**What is required**
Transcribe all of the data exactly. Omit the pictures.

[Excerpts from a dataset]
◇ ◇ ◇ ◇ ◇ ◇ ◇
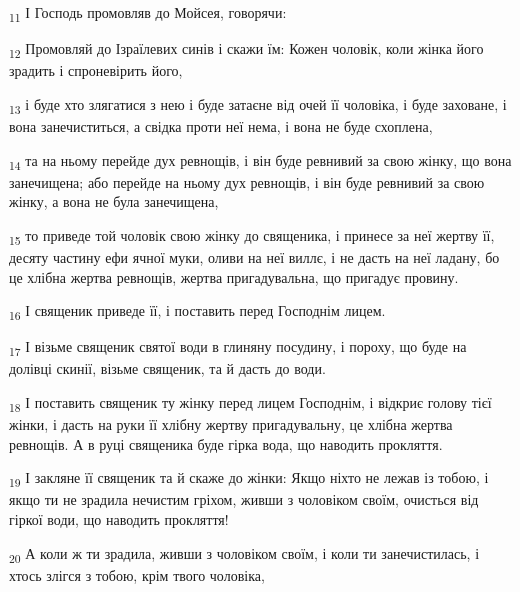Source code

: \begin{tcolorbox}
\textsubscript{11} І Господь промовляв до Мойсея, говорячи:
\end{tcolorbox}
\begin{tcolorbox}
\textsubscript{12} Промовляй до Ізраїлевих синів і скажи їм: Кожен чоловік, коли жінка його зрадить і спроневірить його,
\end{tcolorbox}
\begin{tcolorbox}
\textsubscript{13} і буде хто злягатися з нею і буде затаєне від очей її чоловіка, і буде заховане, і вона занечиститься, а свідка проти неї нема, і вона не буде схоплена,
\end{tcolorbox}
\begin{tcolorbox}
\textsubscript{14} та на ньому перейде дух ревнощів, і він буде ревнивий за свою жінку, що вона занечищена; або перейде на ньому дух ревнощів, і він буде ревнивий за свою жінку, а вона не була занечищена,
\end{tcolorbox}
\begin{tcolorbox}
\textsubscript{15} то приведе той чоловік свою жінку до священика, і принесе за неї жертву її, десяту частину ефи ячної муки, оливи на неї виллє, і не дасть на неї ладану, бо це хлібна жертва ревнощів, жертва пригадувальна, що пригадує провину.
\end{tcolorbox}
\begin{tcolorbox}
\textsubscript{16} І священик приведе її, і поставить перед Господнім лицем.
\end{tcolorbox}
\begin{tcolorbox}
\textsubscript{17} І візьме священик святої води в глиняну посудину, і пороху, що буде на долівці скинії, візьме священик, та й дасть до води.
\end{tcolorbox}
\begin{tcolorbox}
\textsubscript{18} І поставить священик ту жінку перед лицем Господнім, і відкриє голову тієї жінки, і дасть на руки її хлібну жертву пригадувальну, це хлібна жертва ревнощів. А в руці священика буде гірка вода, що наводить прокляття.
\end{tcolorbox}
\begin{tcolorbox}
\textsubscript{19} І закляне її священик та й скаже до жінки: Якщо ніхто не лежав із тобою, і якщо ти не зрадила нечистим гріхом, живши з чоловіком своїм, очисться від гіркої води, що наводить прокляття!
\end{tcolorbox}
\begin{tcolorbox}
\textsubscript{20} А коли ж ти зрадила, живши з чоловіком своїм, і коли ти занечистилась, і хтось злігся з тобою, крім твого чоловіка,
\end{tcolorbox}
◇ ◇ ◇ ◇ ◇ ◇ ◇
**Written response**
Source code

: \begin{tcolorbox}
\textsubscript{11} І Господь промовляв до Мойсея, говорячи:
\end{tcolorbox}
\begin{tcolorbox}
\textsubscript{12} Промовляй до Ізраїлевих синів і скажи їм: Кожен чоловік, коли жінка його зрадить і спроневірить його,
\end{tcolorbox}
\begin{tcolorbox}
\textsubscript{13} і буде хто злягатися з нею і буде затаєне від очей її чоловіка, і буде заховане, і вона занечиститься, а свідка проти неї нема, і вона не буде схоплена,
\end{tcolorbox}
\begin{tcolorbox}
\textsubscript{14} та на ньому перейде дух ревнощів, і він буде ревнивий за свою жінку, що вона занечищена; або перейде на ньому дух ревнощів, і він буде ревнивий за свою жінку, а вона не була занечищена,
\end{tcolorbox}
\begin{tcolorbox}
\textsubscript{15} то приведе той чоловік свою жінку до священика, і принесе за неї жертву її, десяту частину ефи ячної муки, оливи на неї виллє, і не дасть на неї ладану, бо це хлібна жертва ревнощів, жертва пригадувальна, що пригадує провину.
\end{tcolorbox}
\begin{tcolorbox}
\textsubscript{16} І священик приведе її, і поставить перед Господнім лицем.
\end{tcolorbox}
\begin{tcolorbox}
\textsubscript{17} І візьме священик святої води в глиняну посудину, і пороху, що буде на долівці скинії, візьме священик, та й дасть до води.
\end{tcolorbox}
\begin{tcolorbox}
\textsubscript{18} І поставить священик ту жінку перед лицем Господнім, і відкриє голову тієї жінки, і дасть на руки її хлібну жертву пригадувальну, це хлібна жертва ревнощів. А в руці священика буде гірка вода, що наводить прокляття.
\end{tcolorbox}
\begin{tcolorbox}
\textsubscript{19} І закляне її священик та й скаже до жінки: Якщо ніхто не лежав із тобою, і якщо ти не зрадила нечистим гріхом, живши з чоловіком своїм, очисться від гіркої води, що наводить прокляття!
\end{tcolorbox}
\begin{tcolorbox}
\textsubscript{20} А коли ж ти зрадила, живши з чоловіком своїм, і коли ти занечистилась, і хтось злігся з тобою, крім твого чоловіка,
\end{tcolorbox}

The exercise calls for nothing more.